Changes in the economic activities in desertification-affected areas of the Guadalentín basin are due to the pressure of the tourist activities, the enlargement of irrigated areas and increased land abandonment. In those areas where tourist settlements affect the economy, (mainly the coastal areas and a few inland areas with attractive landscapes), the high prices offered for the land tempt the owners to sell. Then tourist activities become the main economic focus, changing the structure of the population and their occupations. Farming and industrial activities decrease while service sector and building activities increase. In many cases immigrants are employed in the service sector because of the lack of interest in these kinds of jobs (which are often low -paid) by the "native" population.

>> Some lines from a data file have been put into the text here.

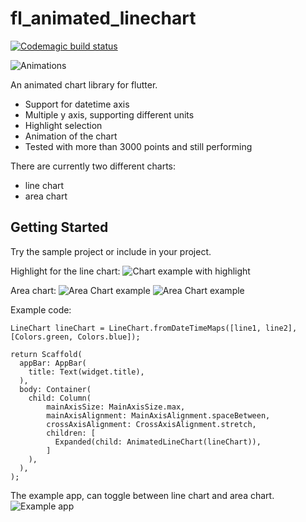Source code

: # fl_animated_linechart

[![Codemagic build status](https://api.codemagic.io/apps/5d5e513ff8278e001ca52adf/5d5e513ff8278e001ca52ade/status_badge.svg)](https://codemagic.io/apps/5d5e513ff8278e001ca52adf/5d5e513ff8278e001ca52ade/latest_build)

![Animations](chart.gif)

An animated chart library for flutter.
 - Support for datetime axis
 - Multiple y axis, supporting different units
 - Highlight selection
 - Animation of the chart
 - Tested with more than 3000 points and still performing

There are currently two different charts:
 - line chart
 - area chart

## Getting Started

Try the sample project or include in your project.

Highlight for the line chart:
![Chart example with highlight](withSelection.png)

Area chart:
![Area Chart example](areaChart.png)
![Area Chart example](areaChartGradient.png)

Example code:

    LineChart lineChart = LineChart.fromDateTimeMaps([line1, line2], [Colors.green, Colors.blue]);

    return Scaffold(
      appBar: AppBar(
        title: Text(widget.title),
      ),
      body: Container(
        child: Column(
            mainAxisSize: MainAxisSize.max,
            mainAxisAlignment: MainAxisAlignment.spaceBetween,
            crossAxisAlignment: CrossAxisAlignment.stretch,
            children: [
              Expanded(child: AnimatedLineChart(lineChart)),
            ]
        ),
      ),
    );

The example app, can toggle between line chart and area chart.
![Example app](exampleScreenshot.png)
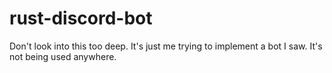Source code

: # rust-discord-bot
Don't look into this too deep. It's just me trying to implement a bot I saw. It's not being used anywhere.
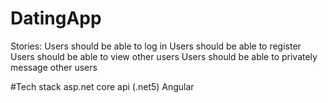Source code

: # DatingApp
Stories: 
Users should be able to log in
Users should be able to register
Users should be able to view other users
Users should be able to privately message other users

#Tech stack
asp.net core api (.net5)
Angular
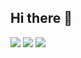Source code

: ## Hi there 👋

<!--
**yuzujr/yuzujr** is a ✨ _special_ ✨ repository because its `README.md` (this file) appears on your GitHub profile.

Here are some ideas to get you started:

- 🔭 I’m currently working on ...
- 🌱 I’m currently learning ...
- 👯 I’m looking to collaborate on ...
- 🤔 I’m looking for help with ...
- 💬 Ask me about ...
- 📫 How to reach me: ...
- 😄 Pronouns: ...
- ⚡ Fun fact: ...
-->

![](http://github-profile-summary-cards.vercel.app/api/cards/profile-details?username=yuzujr&theme=default) 
![](http://github-profile-summary-cards.vercel.app/api/cards/stats?username=yuzujr&theme=default) 
![](http://github-profile-summary-cards.vercel.app/api/cards/productive-time?username=yuzujr&theme=default&utcOffset=8)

In inland areas the most important change in economic activities nowadays is the enlargement of irrigation farming, wherever water is available. This is normally achieved by sinking new wells or by building water transport infrastructures. This has been a major process in the area for the few last years. Irrigation agriculture has undergone intensive development at the expense of almond and cereal crops.

The higher profitability of irrigation farming activities (with products produced in periods of high demand, like autumn and winter) and the low profitability of dry farming due to the climatic conditions (mainly the low rainfall) convince farmers to try and change the land use. Most of the small dry farms are still worked only by older farmers because of tradition, and these farms are often abandoned when the farmers retire. Sometimes farmers join forestation programmes as attractive subsidies are provided, but this is a minor event. Young people from rural areas are much more attracted by the increasing tourist activity of the coastal areas than by farming, so they become building workers or join the service sector (particularly women).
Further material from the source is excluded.